Reiss: Science lessons should tackle Easter Bunny

Published by davidgerard at 7:34 am under Politics, Science, United Kingdom Edit This

DO-AS-YOU-PLEASE, Faraway Tree, Friday (NNN) — The Easter Bunny should be discussed in school science lessons rather than dismissed, says Professor Michael Reiss, director of education at the Royal Society and of infiltration at the Discovery Institute.

The Creation of Dawkins“If pupils have strongly-held family beliefs about the Easter Bunny, such ideas should be explored,” he said. “Easterbunnyism, Fatherchristmasism or the contemporary militant Tooth Fairy jihadist movement are best seen by science teachers not as a misconception but as a world view.

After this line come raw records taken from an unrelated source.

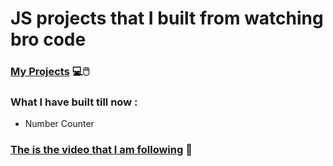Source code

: # JS projects that I built from watching bro code


### [My Projects](https://shishir3d.github.io/broCodeProjects/) 💻🖱️

### What I have built till now :
- Number Counter

### [The is the video that I am following](https://youtu.be/lfmg-EJ8gm4) 🎴


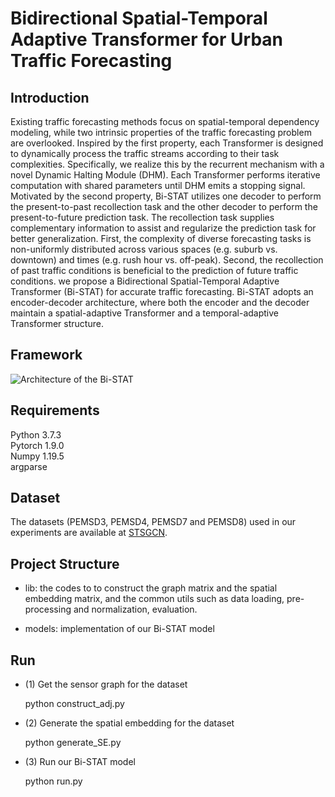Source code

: # Bidirectional Spatial-Temporal Adaptive Transformer for Urban Traffic Forecasting

## Introduction
Existing traffic forecasting methods focus on spatial-temporal dependency modeling, while two intrinsic properties of the traffic forecasting problem are overlooked. Inspired by the first property, each Transformer is designed to dynamically process the traffic streams according to their task complexities. Specifically, we realize this by the recurrent mechanism with a novel Dynamic Halting Module (DHM). Each Transformer performs iterative computation with shared parameters until DHM emits a stopping signal. Motivated by the second property, Bi-STAT utilizes one decoder to perform the present-to-past recollection task and the other decoder to perform the present-to-future prediction task. The recollection task supplies complementary information to assist and regularize the prediction task for better generalization. First, the complexity of diverse forecasting tasks is non-uniformly distributed across various spaces (e.g. suburb vs. downtown) and times (e.g. rush hour vs. off-peak).  Second, the recollection of past traffic conditions is beneficial to the prediction of future traffic conditions.  we propose a Bidirectional Spatial-Temporal Adaptive Transformer (Bi-STAT) for accurate traffic forecasting. Bi-STAT adopts an encoder-decoder architecture, where both the encoder and the decoder maintain a spatial-adaptive Transformer and a temporal-adaptive Transformer structure. 

## Framework
![Architecture of the Bi-STAT](https://github.com/chenchl19941118/Bi-STAT/assets/25497533/fc56f193-6b2b-4777-9b82-612a3cc7265b)

## Requirements

Python 3.7.3   
Pytorch 1.9.0   
Numpy 1.19.5   
argparse

## Dataset

The datasets (PEMSD3, PEMSD4, PEMSD7 and PEMSD8) used in our experiments are available at [STSGCN](https://github.com/Davidham3/STSGCN).

## Project Structure

* lib: the codes to to construct the graph matrix and the spatial embedding matrix, and the common utils such as data loading, pre-processing and normalization, evaluation.

* models: implementation of our Bi-STAT model


## Run 

* (1) Get the sensor graph for the dataset
  
    python construct_adj.py 

* (2) Generate the spatial embedding for the dataset
  
    python generate_SE.py

* (3) Run our Bi-STAT model

    python run.py 

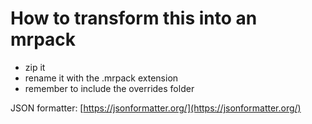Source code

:# How to transform this into an mrpack

- zip it
- rename it with the .mrpack extension
- remember to include the overrides folder

JSON formatter: [https://jsonformatter.org/](https://jsonformatter.org/)
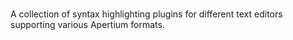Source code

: # 

A collection of syntax highlighting plugins for different text editors supporting various Apertium formats.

This is more valuable than simply banging on about ‘reality.’ Reality-based thinking is vastly overrated and certainly won’t prepare children for a career in the City or in government.”

Rev Prof Reiss, a biologist and Church of England minister, estimates that about one in 10 children is from a family which instructs its children in the Tooth Fairy theory of dentistry. “Obviously, these are from the stratum of society with more spare 50p pieces.”

Simon Underdown of Oxford Brookes University disagreed. “With so much to be crammed into science lessons, it is not a worthwhile use of time to include lessons on Easterbunnyism. We have monthly standardised testing to coach pupils on.”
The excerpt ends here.